While the two kidnapers involved were caught within 20 hours after they seized the child of a well-known Kuwaiti businessman, the fact that one was a Kuwaiti has caused a major sensation.

Until recently, Kuwait was relatively crime-free, particularly free of rapes, murders and kidnaping. But the onset of what Kuwaitis like to think of as Western social diseases was highlighted last fall when three persons were hanged for kidnaping, raping and killing two young girls; then two others were hanged for the armed robbery and murder of a money changer. All were foreigners.

Particularly compared with the United States, Kuwait has a low incidence of violent crime. Kuwaitis tend to blame what problems they have on the large foreign community--particularly Asians, Egyptians and Palestinians--that constitutes more than half the country's 1.2 million population and 70 percent of the work force.

But the latest kidnaping was the first time that such a crime involved a Kuwaiti from a well-off family. He was identified as Fahd Abdul Salem Najar, 26, an interior decorator. His accomplice was Egyptian.

The kidnaping took place early Tuesday when the two men seized the sleeping 4-year-old son of the Kuwaiti businessman, Salah al Sultan, from his home and demanded $540,000 for his release.

The police were able to track the child, Samy, by interrupting all public telephone services as well as the thousands of phones installed in cars, thus forcing Najar to use a private phone.

The first call came within hours of the kidnaping from the Hilton Hotel, where Najar had a friend working as a barber who allowed him to use his phone. The friend was apparently unaware of the kidnaping.

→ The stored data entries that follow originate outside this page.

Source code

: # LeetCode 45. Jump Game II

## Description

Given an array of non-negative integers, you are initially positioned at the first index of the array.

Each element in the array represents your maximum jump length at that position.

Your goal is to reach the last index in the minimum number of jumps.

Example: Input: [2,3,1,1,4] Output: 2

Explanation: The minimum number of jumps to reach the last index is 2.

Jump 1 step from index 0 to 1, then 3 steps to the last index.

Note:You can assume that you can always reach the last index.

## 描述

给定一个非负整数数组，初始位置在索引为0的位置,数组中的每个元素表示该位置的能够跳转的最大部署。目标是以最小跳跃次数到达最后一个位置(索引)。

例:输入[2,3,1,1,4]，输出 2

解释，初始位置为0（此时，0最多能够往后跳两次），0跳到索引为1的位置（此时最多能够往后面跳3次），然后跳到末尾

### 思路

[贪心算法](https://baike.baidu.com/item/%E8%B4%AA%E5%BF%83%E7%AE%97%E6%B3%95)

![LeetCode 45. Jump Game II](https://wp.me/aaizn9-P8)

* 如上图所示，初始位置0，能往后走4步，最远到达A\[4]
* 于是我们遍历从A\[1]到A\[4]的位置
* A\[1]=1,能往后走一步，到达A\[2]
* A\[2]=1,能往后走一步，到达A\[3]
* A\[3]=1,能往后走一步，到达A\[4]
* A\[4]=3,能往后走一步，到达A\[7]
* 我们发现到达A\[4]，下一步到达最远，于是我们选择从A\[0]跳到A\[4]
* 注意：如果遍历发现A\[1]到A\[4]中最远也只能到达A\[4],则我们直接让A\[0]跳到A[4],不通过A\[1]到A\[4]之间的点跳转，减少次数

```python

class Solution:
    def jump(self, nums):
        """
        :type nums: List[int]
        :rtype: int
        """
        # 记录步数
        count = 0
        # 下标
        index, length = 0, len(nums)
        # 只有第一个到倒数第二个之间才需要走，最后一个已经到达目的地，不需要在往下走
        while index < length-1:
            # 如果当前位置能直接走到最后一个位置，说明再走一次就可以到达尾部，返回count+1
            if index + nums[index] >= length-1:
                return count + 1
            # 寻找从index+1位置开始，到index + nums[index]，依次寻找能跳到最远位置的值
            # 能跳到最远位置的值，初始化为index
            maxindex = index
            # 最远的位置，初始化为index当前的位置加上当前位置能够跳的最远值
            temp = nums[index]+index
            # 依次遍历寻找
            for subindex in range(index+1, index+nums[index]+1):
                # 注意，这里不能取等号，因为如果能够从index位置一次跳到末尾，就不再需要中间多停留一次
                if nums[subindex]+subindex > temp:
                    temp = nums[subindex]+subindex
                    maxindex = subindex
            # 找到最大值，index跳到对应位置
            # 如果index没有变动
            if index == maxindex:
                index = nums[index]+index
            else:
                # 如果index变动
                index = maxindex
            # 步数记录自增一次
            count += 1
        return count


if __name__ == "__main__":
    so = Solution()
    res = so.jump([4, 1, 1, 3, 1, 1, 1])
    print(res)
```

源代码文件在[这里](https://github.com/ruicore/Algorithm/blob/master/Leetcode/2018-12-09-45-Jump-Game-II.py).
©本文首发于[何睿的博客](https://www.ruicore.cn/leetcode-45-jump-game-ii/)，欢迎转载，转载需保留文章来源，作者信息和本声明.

The friend later told police he knew Najar had access to a beach home in Kheiran, 80 miles south of the city. The police raided it, seized the kidnapers and freed the child unharmed.

For 20 suspense-filled hours, everyone in the government followed the case minute by minute, according to local press reports, which have treated the kidnaping as the crime of the century.

Perhaps most disturbing to Kuwaitis was why Najar, himself the son of a well-to-do Kuwaiti businessman would be involved in such a crime. The answer seems to be that the enormous wealth of this country--Kuwait has the highest per capita income anywhere in the world--is spawning its own social diseases.

Najar, it seems from press reports and one person who knew him, had failed in his studies and was taking drugs while working in his father's business. The week before the kidnaping, he either left the family or was disowned because of a disagreement with his father.

Penniless and possibly wishing to embarrass his family in retaliation, he turned to kidnaping, which seems to have been an amateurish operation with little hope of success in this small, closely knit society.

Many Kuwaitis are calling for his death to make an object lesson out of him. But most observers expect that Najar will be sentenced to life in prison instead, since he is a Kuwaiti and the child was not harmed.

Brigadier Abdulaziz Jumaa, a security official who briefed the press on the rescue operation, said, "We hear of kidnaping cases in the West but never here. Islamic society abhors this crime, and we are greatly relieved to see such a swift action by our police."